• **WORK REQUIRED**
Scan the entries below and return each line that contains "selected".

[Records contained in a dataset]
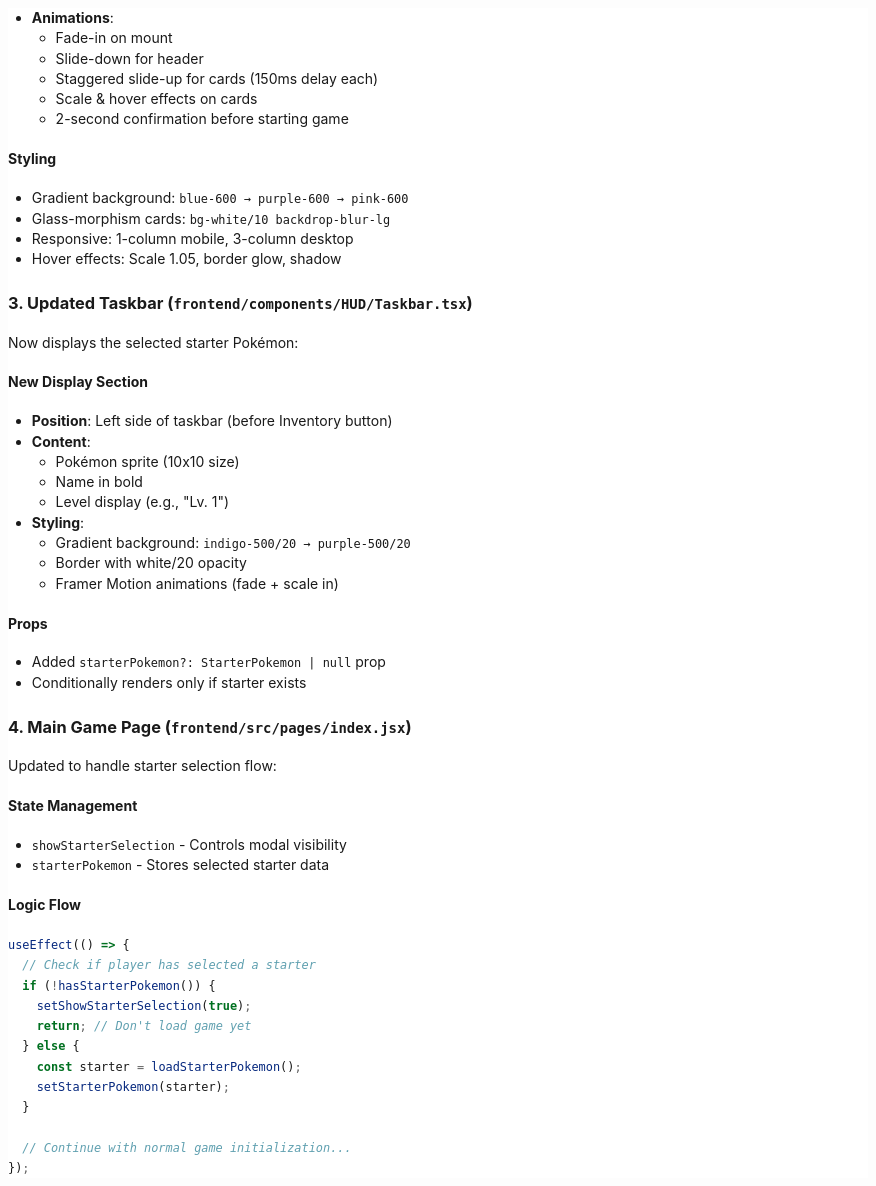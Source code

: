 - **Animations**:
  - Fade-in on mount
  - Slide-down for header
  - Staggered slide-up for cards (150ms delay each)
  - Scale & hover effects on cards
  - 2-second confirmation before starting game

#### Styling
- Gradient background: `blue-600 → purple-600 → pink-600`
- Glass-morphism cards: `bg-white/10 backdrop-blur-lg`
- Responsive: 1-column mobile, 3-column desktop
- Hover effects: Scale 1.05, border glow, shadow

### 3. **Updated Taskbar** (`frontend/components/HUD/Taskbar.tsx`)

Now displays the selected starter Pokémon:

#### New Display Section
- **Position**: Left side of taskbar (before Inventory button)
- **Content**:
  - Pokémon sprite (10x10 size)
  - Name in bold
  - Level display (e.g., "Lv. 1")
- **Styling**:
  - Gradient background: `indigo-500/20 → purple-500/20`
  - Border with white/20 opacity
  - Framer Motion animations (fade + scale in)

#### Props
- Added `starterPokemon?: StarterPokemon | null` prop
- Conditionally renders only if starter exists

### 4. **Main Game Page** (`frontend/src/pages/index.jsx`)

Updated to handle starter selection flow:

#### State Management
- `showStarterSelection` - Controls modal visibility
- `starterPokemon` - Stores selected starter data

#### Logic Flow
```javascript
useEffect(() => {
  // Check if player has selected a starter
  if (!hasStarterPokemon()) {
    setShowStarterSelection(true);
    return; // Don't load game yet
  } else {
    const starter = loadStarterPokemon();
    setStarterPokemon(starter);
  }
  
  // Continue with normal game initialization...
});
```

• **EXERCISE ANSWER**
Now displays the selected starter Pokémon:
- `starterPokemon` - Stores selected starter data
  // Check if player has selected a starter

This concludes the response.